TASK:
Every line holding the string "AddAzureContainerAppEnvironment" is to be copied from the entries below.

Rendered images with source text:
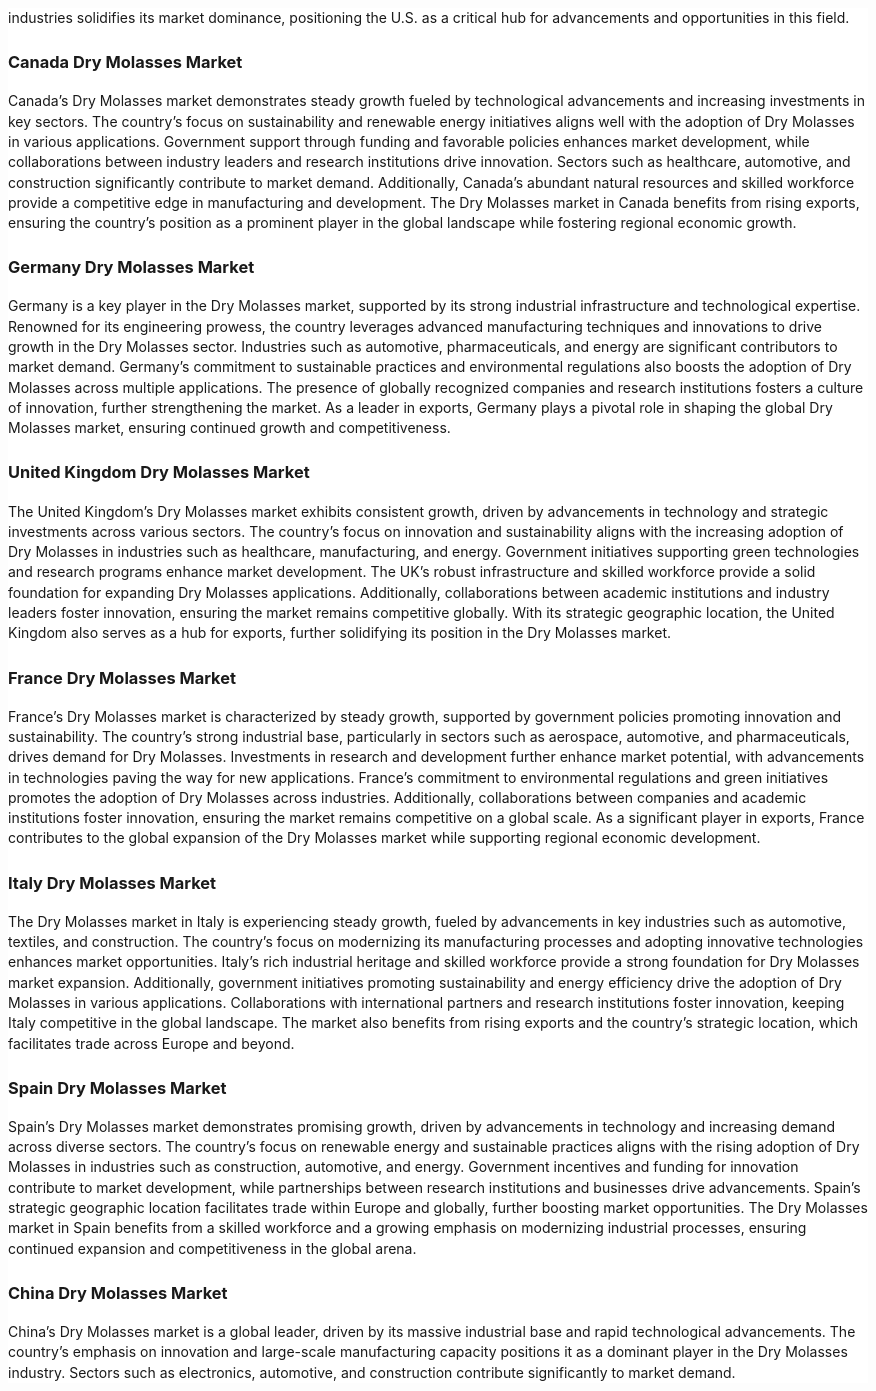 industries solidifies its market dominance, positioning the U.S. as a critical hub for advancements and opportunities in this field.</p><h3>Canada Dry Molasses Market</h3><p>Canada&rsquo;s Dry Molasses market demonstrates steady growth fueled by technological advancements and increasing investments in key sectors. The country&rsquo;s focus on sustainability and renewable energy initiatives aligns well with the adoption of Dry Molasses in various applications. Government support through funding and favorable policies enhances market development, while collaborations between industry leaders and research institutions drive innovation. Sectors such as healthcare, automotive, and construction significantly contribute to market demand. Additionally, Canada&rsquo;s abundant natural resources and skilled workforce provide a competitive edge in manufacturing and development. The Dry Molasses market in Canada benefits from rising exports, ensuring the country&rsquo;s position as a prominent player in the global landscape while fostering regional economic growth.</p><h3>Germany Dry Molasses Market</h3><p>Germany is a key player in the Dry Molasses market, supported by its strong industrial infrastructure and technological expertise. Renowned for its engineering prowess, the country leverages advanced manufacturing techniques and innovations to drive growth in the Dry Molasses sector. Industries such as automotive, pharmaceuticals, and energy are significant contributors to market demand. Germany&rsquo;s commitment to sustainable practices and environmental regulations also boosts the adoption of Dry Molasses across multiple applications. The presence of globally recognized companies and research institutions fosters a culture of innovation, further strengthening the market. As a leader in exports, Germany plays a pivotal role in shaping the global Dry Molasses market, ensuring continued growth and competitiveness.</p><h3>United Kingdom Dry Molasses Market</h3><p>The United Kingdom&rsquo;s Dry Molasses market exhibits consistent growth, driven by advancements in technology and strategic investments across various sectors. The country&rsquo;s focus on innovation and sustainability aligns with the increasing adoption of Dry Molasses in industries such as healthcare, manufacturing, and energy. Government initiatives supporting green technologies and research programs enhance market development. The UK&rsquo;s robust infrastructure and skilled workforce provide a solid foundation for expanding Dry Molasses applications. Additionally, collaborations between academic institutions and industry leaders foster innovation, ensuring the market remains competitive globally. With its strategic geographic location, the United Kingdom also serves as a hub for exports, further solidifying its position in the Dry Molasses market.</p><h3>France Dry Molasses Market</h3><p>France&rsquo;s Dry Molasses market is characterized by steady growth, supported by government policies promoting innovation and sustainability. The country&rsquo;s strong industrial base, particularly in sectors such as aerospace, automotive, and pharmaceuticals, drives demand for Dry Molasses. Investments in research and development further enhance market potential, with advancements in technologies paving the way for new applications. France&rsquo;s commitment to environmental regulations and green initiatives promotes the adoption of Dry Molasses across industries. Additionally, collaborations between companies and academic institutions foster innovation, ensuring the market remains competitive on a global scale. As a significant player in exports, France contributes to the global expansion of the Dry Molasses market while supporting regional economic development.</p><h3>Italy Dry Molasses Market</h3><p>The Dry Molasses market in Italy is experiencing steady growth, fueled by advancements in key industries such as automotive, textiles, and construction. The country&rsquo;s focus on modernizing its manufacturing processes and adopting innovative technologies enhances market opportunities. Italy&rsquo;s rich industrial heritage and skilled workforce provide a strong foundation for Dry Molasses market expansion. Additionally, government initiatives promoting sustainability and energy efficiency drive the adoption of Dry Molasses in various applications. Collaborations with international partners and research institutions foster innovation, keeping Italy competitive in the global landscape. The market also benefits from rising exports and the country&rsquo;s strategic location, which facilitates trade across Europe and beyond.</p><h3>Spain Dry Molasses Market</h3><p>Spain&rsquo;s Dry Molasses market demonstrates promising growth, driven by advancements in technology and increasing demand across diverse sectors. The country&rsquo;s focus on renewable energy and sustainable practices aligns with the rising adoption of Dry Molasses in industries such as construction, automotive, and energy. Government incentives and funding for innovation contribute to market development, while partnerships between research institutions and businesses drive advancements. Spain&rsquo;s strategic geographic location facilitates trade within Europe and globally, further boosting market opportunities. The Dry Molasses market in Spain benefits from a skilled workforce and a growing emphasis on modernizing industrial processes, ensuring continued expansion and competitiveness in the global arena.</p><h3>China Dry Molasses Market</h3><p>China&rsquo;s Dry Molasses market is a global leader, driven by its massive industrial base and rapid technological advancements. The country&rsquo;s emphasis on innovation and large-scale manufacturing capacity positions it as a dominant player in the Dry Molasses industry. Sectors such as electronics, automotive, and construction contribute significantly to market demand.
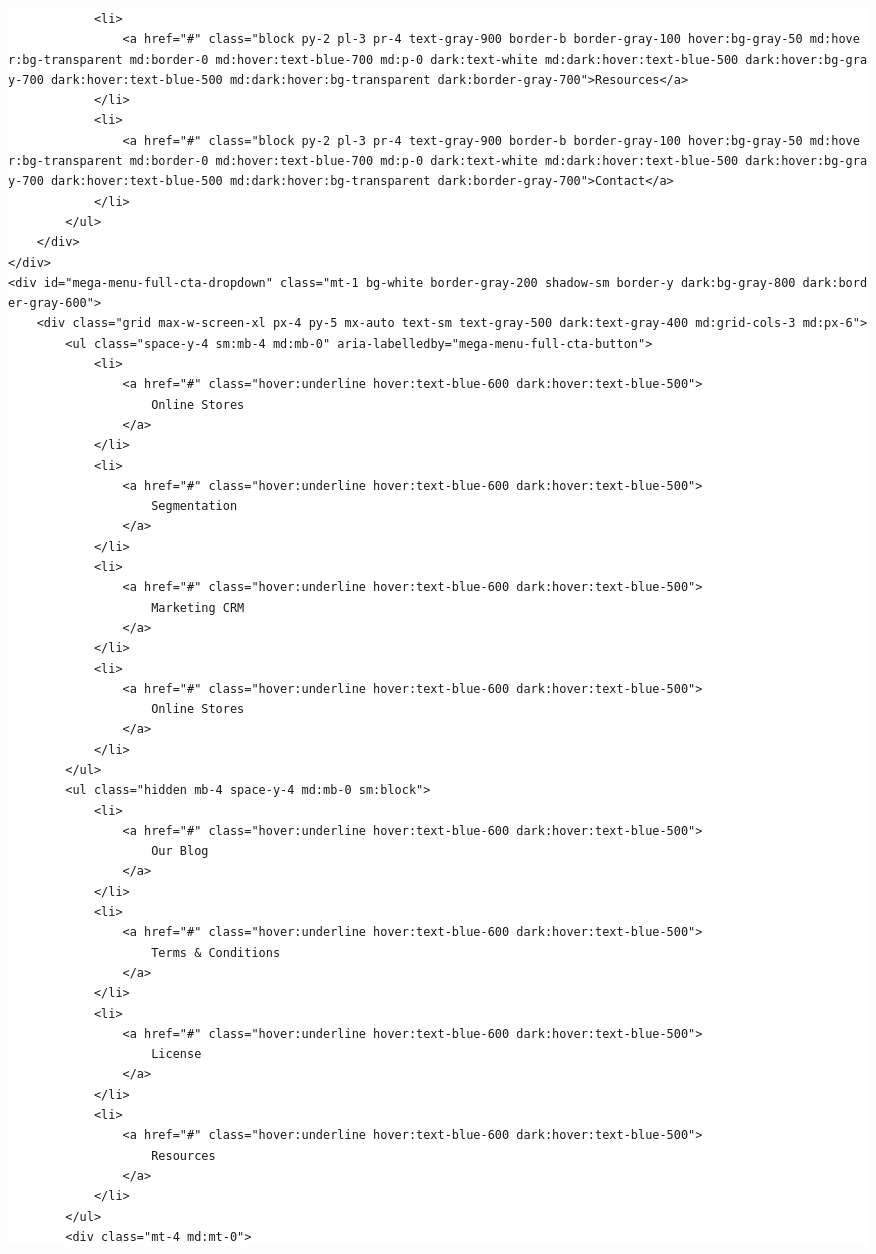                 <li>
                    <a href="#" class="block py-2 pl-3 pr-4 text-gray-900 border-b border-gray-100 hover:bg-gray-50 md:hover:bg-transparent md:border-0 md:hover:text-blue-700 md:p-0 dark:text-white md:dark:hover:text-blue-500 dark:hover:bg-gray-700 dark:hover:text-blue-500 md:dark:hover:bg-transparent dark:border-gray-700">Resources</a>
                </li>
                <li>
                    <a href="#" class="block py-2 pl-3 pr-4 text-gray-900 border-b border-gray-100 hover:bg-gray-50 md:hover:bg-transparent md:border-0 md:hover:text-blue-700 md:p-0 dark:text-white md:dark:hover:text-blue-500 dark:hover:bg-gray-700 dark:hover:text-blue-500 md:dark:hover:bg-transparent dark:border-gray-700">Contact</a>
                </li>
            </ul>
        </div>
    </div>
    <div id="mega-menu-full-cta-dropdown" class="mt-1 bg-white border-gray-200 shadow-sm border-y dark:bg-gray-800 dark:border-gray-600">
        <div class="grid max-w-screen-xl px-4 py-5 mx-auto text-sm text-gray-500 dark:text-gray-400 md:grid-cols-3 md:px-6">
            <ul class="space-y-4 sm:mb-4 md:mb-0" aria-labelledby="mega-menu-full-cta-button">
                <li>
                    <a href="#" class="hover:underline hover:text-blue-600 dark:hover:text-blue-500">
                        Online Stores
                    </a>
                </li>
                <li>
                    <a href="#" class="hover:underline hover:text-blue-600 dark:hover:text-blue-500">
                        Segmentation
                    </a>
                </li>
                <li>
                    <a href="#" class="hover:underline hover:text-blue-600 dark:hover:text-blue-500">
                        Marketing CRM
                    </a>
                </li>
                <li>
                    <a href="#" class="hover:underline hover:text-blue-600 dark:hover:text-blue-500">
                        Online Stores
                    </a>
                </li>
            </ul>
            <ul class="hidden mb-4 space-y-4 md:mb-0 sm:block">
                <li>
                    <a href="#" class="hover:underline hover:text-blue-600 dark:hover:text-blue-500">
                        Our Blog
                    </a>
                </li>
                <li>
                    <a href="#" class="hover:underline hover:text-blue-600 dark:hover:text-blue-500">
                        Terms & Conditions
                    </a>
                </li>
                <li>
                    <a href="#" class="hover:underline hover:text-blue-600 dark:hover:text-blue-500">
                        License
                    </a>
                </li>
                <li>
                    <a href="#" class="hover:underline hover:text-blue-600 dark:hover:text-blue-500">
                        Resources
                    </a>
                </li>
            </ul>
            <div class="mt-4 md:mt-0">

* * *

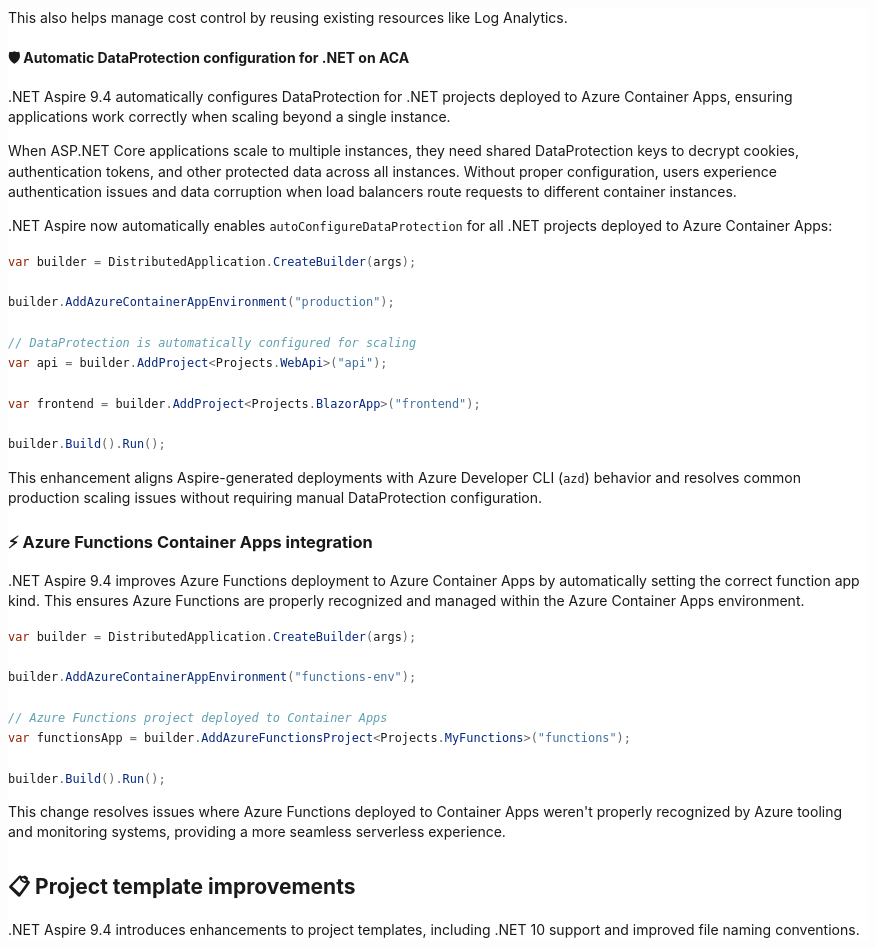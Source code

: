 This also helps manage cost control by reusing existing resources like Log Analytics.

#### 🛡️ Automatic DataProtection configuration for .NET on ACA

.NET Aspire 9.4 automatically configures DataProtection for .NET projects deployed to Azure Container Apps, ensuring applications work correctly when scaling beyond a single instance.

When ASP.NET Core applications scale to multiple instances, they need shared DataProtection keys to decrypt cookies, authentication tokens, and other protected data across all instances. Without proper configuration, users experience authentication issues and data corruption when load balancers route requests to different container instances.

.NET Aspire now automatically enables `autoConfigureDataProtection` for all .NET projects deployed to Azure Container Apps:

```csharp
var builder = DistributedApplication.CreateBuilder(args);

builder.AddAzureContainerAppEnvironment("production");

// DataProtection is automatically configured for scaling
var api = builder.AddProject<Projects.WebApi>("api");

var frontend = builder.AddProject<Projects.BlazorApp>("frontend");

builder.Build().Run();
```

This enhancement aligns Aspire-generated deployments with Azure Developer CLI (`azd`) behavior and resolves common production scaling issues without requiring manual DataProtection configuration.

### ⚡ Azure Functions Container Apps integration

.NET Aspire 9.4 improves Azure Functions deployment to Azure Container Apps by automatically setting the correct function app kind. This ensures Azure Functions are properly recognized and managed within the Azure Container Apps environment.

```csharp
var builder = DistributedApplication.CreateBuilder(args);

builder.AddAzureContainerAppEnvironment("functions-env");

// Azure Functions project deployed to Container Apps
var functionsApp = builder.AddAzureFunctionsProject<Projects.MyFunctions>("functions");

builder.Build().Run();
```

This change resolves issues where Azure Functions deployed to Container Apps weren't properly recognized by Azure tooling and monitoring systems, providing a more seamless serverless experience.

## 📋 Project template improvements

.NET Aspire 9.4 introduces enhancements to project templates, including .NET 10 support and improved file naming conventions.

SOLUTION TO THE PROBLEM:
builder.AddAzureContainerAppEnvironment("production");
builder.AddAzureContainerAppEnvironment("functions-env");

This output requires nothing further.